Monday, April 15, 2019

From Isaiah 42
I have grasped you by the hand; I formed you, and set you as a covenant of the people, a light for the nations, to open the eyes of the blind, to bring out prisoners from confinement, and from the dungeon, those who live in darkness.

“You are my light and my salvation. Whom shall I fear?” These are words I say to Jesus, but I imagine that he said them too. God’s Trinitarian dance escapes the edges of the world this week, and the electricity it creates guides Jesus’ every step as he moves toward the creative completion of the cross.

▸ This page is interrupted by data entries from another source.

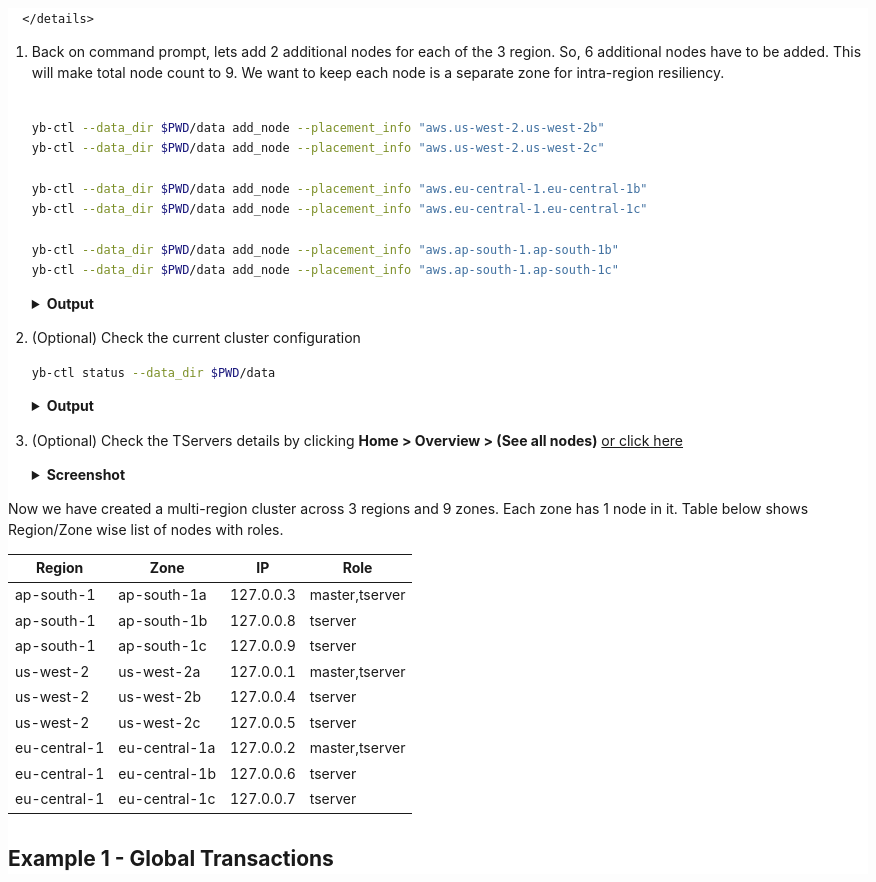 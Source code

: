       </details>

1. Back on command prompt, lets add 2 additional nodes for each of the 3 region. So, 6 additional nodes have to be added. This will make total node count to 9. We want to keep each node is a separate zone for intra-region resiliency.

   ```bash

   yb-ctl --data_dir $PWD/data add_node --placement_info "aws.us-west-2.us-west-2b"
   yb-ctl --data_dir $PWD/data add_node --placement_info "aws.us-west-2.us-west-2c"

   yb-ctl --data_dir $PWD/data add_node --placement_info "aws.eu-central-1.eu-central-1b"
   yb-ctl --data_dir $PWD/data add_node --placement_info "aws.eu-central-1.eu-central-1c"

   yb-ctl --data_dir $PWD/data add_node --placement_info "aws.ap-south-1.ap-south-1b"
   yb-ctl --data_dir $PWD/data add_node --placement_info "aws.ap-south-1.ap-south-1c"

   ```

   <details><summary><b>Output</b></summary></details>

1. (Optional) Check the current cluster configuration

   ```bash
   yb-ctl status --data_dir $PWD/data
   ```

   <details><summary><b>Output</b></summary></details>

1. (Optional) Check the TServers details by clicking **Home > Overview > (See all nodes)** [or click here](http://127.0.0.1:7000/tablet-servers)

   <details><summary><b>Screenshot</b></summary></details>

Now we have created a multi-region cluster across 3 regions and 9 zones. Each zone has 1 node in it. Table below shows Region/Zone wise list of nodes with roles.

| Region       | Zone          | IP        | Role           |
| ------------ | ------------- | --------- | -------------- |
| ap-south-1   | ap-south-1a   | 127.0.0.3 | master,tserver |
| ap-south-1   | ap-south-1b   | 127.0.0.8 | tserver        |
| ap-south-1   | ap-south-1c   | 127.0.0.9 | tserver        |
| us-west-2    | us-west-2a    | 127.0.0.1 | master,tserver |
| us-west-2    | us-west-2b    | 127.0.0.4 | tserver        |
| us-west-2    | us-west-2c    | 127.0.0.5 | tserver        |
| eu-central-1 | eu-central-1a | 127.0.0.2 | master,tserver |
| eu-central-1 | eu-central-1b | 127.0.0.6 | tserver        |
| eu-central-1 | eu-central-1c | 127.0.0.7 | tserver        |

## Example 1 - Global Transactions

But we too are asked to join the dance. What’s my move when our blind eyes are opened, when we’re released from the dark dungeons of our own making? Can’t I also dance?

And shouldn’t I? Hosanna - shout out praise and trip the light fantastic!

But this new light blinds too. I can hardly stand it, so I might turn away from God’s bright-light-future for me toward an even deeper dark. In a Palm Sunday reflection from the Faber Institute, Jesuit Rick Ganz wonders if, “because we preferred darkness to light (John 3:19), we catalyzed a powerful act of uncreation and set about extinguishing the Son.”

But “love does what love is, and not for any reason.”

So God waits … God waits. What will we decide?

Henri Nouwen talks about the “agony of a God who depends on us to decide how to live out the divine presence among us … who even allows us to decide how God will be God.” God invites me, “Won’t you come and dance with us?”

If I say no, as Dallas Willard always said, “God courteously steps aside.” What a dance we’re missing! But how do I know if I close my eyes?

Yesterday, as Jesus’ parade passed into Jerusalem, a cloud came up and it began to snow. Just a little. We were all surprised. I felt the flakes fall on my cheeks, one by one by one. Later that strange springtime snow turned to gray sky rain. But it won’t last. The flowers are blooming, and the sun will shine on all our upturned faces.

Sunrise. Sunset.

God’s promise never fails.

Nouwen’s hopes rise up with the palm leaves waving, and he claims Jesus’ love: “In that waiting, the intensity of his love, and God’s, is revealed to us.” Nothing will extinguish it. Isaiah knows we’re safe with God: “A bruised reed he shall not break, and a smoldering wick he shall not quench.”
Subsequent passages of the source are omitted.